◆ **Your objective**
Copy out all lines in the data below containing the string "section".

*** Opening of Entries shown ***

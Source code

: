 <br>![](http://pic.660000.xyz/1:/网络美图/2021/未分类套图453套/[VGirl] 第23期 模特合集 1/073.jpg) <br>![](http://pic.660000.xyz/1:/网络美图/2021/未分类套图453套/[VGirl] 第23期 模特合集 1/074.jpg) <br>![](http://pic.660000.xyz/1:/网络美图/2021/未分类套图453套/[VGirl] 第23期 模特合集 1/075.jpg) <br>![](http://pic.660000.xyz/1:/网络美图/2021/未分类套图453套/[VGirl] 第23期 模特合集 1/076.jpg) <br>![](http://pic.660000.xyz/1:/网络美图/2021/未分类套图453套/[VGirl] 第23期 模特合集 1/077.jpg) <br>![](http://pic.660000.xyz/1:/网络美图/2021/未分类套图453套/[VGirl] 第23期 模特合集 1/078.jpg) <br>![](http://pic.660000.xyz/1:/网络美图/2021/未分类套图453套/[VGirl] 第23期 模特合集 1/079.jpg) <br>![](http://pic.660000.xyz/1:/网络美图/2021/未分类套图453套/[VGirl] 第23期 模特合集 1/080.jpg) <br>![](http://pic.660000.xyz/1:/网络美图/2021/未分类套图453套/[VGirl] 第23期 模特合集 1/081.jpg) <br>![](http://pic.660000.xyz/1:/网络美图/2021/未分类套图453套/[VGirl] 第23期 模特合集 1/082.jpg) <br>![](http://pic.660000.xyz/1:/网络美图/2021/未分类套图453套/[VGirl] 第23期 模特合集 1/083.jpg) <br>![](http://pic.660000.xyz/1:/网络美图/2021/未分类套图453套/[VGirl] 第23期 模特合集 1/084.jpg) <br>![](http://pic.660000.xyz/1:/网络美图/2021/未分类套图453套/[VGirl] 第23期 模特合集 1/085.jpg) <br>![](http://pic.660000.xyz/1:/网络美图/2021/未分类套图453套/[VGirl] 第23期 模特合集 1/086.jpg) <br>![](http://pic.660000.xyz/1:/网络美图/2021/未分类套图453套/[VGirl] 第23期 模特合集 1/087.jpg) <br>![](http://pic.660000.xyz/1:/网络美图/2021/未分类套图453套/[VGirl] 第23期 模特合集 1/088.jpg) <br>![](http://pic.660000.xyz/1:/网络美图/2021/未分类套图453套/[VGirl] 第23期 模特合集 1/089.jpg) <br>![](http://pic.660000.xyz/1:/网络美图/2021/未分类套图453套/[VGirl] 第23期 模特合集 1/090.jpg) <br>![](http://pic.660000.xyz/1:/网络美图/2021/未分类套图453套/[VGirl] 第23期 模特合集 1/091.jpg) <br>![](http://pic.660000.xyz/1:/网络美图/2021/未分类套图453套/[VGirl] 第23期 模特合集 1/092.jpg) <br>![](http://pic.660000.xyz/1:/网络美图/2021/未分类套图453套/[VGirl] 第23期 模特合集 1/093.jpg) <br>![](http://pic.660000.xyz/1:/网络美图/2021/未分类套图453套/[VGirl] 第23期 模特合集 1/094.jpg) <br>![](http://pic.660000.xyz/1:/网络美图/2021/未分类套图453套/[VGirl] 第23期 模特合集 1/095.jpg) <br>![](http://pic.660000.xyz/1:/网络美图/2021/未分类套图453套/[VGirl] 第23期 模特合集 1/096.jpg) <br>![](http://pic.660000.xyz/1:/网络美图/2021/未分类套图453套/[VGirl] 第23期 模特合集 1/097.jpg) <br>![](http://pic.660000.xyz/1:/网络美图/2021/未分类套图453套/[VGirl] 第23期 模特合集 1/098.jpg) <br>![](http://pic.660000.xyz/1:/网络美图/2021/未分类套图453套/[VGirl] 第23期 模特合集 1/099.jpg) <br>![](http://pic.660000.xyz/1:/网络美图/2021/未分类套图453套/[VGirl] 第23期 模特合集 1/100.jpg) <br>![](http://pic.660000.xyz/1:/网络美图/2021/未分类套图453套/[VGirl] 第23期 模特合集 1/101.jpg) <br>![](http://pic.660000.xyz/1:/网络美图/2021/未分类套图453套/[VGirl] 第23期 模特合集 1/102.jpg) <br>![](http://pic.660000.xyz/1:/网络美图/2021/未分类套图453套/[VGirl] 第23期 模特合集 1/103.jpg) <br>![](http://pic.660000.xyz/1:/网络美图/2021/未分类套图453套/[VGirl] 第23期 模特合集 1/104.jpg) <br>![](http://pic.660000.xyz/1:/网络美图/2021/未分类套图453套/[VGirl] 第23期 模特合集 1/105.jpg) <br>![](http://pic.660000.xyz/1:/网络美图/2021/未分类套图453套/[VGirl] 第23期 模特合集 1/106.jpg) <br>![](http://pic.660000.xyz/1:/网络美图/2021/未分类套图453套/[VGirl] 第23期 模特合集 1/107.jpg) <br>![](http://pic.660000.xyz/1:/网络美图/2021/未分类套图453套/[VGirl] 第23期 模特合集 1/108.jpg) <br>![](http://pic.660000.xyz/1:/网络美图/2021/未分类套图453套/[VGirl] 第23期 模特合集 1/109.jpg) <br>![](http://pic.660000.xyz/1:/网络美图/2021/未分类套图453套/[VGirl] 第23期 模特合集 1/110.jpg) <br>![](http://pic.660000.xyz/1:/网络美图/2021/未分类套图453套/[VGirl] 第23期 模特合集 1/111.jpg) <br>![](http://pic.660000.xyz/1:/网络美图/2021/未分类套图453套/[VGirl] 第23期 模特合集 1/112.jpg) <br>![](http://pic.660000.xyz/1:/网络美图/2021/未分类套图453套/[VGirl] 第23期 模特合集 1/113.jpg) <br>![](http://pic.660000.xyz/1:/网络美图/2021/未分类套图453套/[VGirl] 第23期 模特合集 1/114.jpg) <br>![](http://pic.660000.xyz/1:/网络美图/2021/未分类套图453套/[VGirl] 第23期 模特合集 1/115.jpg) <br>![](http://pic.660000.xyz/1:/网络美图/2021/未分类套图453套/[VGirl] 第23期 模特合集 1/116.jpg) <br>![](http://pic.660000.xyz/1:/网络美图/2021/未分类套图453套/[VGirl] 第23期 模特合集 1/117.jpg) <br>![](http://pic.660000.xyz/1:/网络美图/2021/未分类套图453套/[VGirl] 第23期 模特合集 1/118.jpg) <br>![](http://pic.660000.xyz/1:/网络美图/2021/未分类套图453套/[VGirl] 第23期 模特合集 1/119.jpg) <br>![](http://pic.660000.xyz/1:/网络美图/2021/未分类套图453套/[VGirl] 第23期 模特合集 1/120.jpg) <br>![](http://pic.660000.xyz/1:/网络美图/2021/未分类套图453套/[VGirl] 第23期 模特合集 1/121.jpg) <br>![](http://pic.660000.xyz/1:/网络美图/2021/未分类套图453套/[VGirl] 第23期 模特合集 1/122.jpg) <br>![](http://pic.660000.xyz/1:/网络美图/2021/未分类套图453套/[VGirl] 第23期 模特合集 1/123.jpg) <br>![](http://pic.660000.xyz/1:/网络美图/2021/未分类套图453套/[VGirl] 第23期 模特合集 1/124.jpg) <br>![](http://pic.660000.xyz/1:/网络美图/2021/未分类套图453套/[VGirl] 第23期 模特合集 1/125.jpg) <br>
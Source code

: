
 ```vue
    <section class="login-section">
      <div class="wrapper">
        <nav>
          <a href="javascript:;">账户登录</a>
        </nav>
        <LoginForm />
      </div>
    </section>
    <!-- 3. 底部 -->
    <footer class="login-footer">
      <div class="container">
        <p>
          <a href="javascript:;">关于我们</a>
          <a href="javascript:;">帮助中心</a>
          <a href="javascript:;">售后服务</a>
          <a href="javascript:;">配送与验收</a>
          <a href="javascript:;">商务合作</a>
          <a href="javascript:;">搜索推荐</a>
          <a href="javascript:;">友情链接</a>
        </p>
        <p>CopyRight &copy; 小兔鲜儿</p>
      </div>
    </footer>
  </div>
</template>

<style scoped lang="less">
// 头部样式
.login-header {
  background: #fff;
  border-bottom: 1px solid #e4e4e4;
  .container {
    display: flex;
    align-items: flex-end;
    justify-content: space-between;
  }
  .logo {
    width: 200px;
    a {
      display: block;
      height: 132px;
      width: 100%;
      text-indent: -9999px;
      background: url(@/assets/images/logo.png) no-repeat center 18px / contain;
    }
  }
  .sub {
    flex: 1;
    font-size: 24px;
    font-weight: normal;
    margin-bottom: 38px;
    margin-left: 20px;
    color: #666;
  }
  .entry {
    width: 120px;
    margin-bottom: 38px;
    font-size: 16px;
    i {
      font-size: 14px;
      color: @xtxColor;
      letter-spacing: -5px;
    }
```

*** Close of Entries shown ***

◆ **Finished task**
    <section class="login-section">
    </section>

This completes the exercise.